My understanding(of 7.1) is that the labeling format will be mailed out to us after all the entry forms have been processed 'coz we each get a unique exhibit number.

Could be wrong tho!


Sure hope my form arrives in time, forgot today was a public holiday!

Edit: speelin


----------



## Batz (26/1/07)

To post a 2Lt entry $8.50
Catalog $10.00
Postage&Handling $ 5.00
Entry fee ?

But $23.00 for one entry and add the entry fee to that,not for me thanks :blink: 

Batz


----------



## big d (26/1/07)

Other than the fact that my brewery is basically still in mothballs i was kinda thinking along the same lines Batz so will give this years comp a swerve and see how it gets refined for next year.

Cheers
Big D


----------



## Simon W (28/1/07)

Postage and Handling doesn't worry me. It would cost me more than that in petrol to drive there a drop them off, even tho I don't think thats an option anyway.... or is it?

The catalogue I haven't bothered with coz I have no idea what it is. They will be available on the day anyway so if it looks interesting.....

Entry fee is $10, so all up with my single entry, its $10 + postage or petrol.

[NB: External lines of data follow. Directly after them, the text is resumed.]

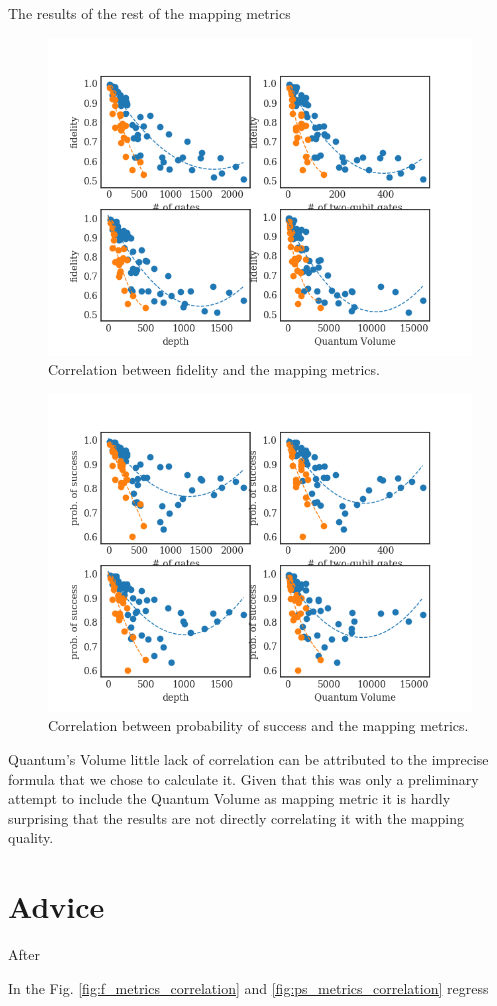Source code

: The results of the rest of the mapping metrics 

\begin{figure}[htbp]
\centering
\includegraphics[width=\textwidth]{figures/f_metrics_correlation.png}
\caption{\label{fig:org0b49d82}
Correlation between fidelity and the mapping metrics.}
\end{figure}

\begin{figure}[htbp]
\centering
\includegraphics[width=\textwidth]{figures/ps_metrics_correlation.png}
\caption{\label{fig:org7e3f375}
Correlation between probability of success and the mapping metrics.}
\end{figure}



Quantum's Volume little lack of correlation can be attributed to the imprecise formula that we chose to calculate it.
Given that this was only a preliminary attempt to include the Quantum Volume as mapping metric it is hardly surprising that the results are not directly correlating it with the mapping quality.

\section{Advice}
\label{sec:orgaa530ab}
After 

In the Fig. \ref{fig:f_metrics_correlation} and \ref{fig:ps_metrics_correlation} regress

This is my first comp and I'm sure my brew won't be ready or it'll be crap(most likelly) or I've stuffed something up and my entry will be rejected or disqualified, but gotta have a go eh? and it's only $10 so far, can't even get a decent six-pack for that.


----------



## Asher (26/3/07)

Anyone else heading along to the Exhibitors Tasting this Friday?
The 1.00 - 4.00 pm time may keep many away. I'm planning to take the arvo off and sample hard...

Asher for now


----------



## wcbprez (26/3/07)

I'll be heading over there too. Should be excellent. :beer:


----------



## Vlad the Pale Aler (26/3/07)

I'll be there, but driving, so will have to be particular about what I sample.


----------



## sinkas (27/3/07)

DO you have to be an entrant to go to the tasting?


----------



## wcbprez (27/3/07)

sinkas said:


> DO you have to be an entrant to go to the tasting?



Yep. afraid so.


----------



## Asher (27/3/07)

West Coast Brewers President said:


> Yep. afraid so.


I believe there is plans to have some sort of a Beerfest associated with the comp in future years? Is this right Prez?


----------



## chillamacgilla73 (27/3/07)

West Coast Brewers President said:


> Yep. afraid so.


Any of you guys have more than one beer entered? If so can I go as a clone(I'll hire a disguise) - EG:WCB Prez MkII, Asher MkII or Vlad MkII etc....


----------



## Vlad the Pale Aler (30/3/07)

Home Brewers trophies

TWOC trophy, best lager...........Asher Mitchell, Pilsner

Brewmart trophy, best ale..........Cam Barron, smokey ale

Wyeast trophy, best stout............Paul Marcos, robust porter

Deliverance trophy, best wheat.......Simon Booth, Dunkel 

And a plethora of silvers and bronzes to home brewers in the first of many good beer comps to come.


----------



## kook (30/3/07)

Well done Asher!

I'm not sure I recognise the other guys names...


----------



## chillamacgilla73 (3/4/07)

Well done Asher and those that entered. How was the exhibitors tasting/drinking session?


----------



## pbrosnan (3/4/07)

Hi all,

Does anyone now how we find out what the results were?


----------



## Randall the Enamel Animal (3/4/07)

pbrosnan said:


> Hi all,
> 
> Does anyone now how we find out what the results were?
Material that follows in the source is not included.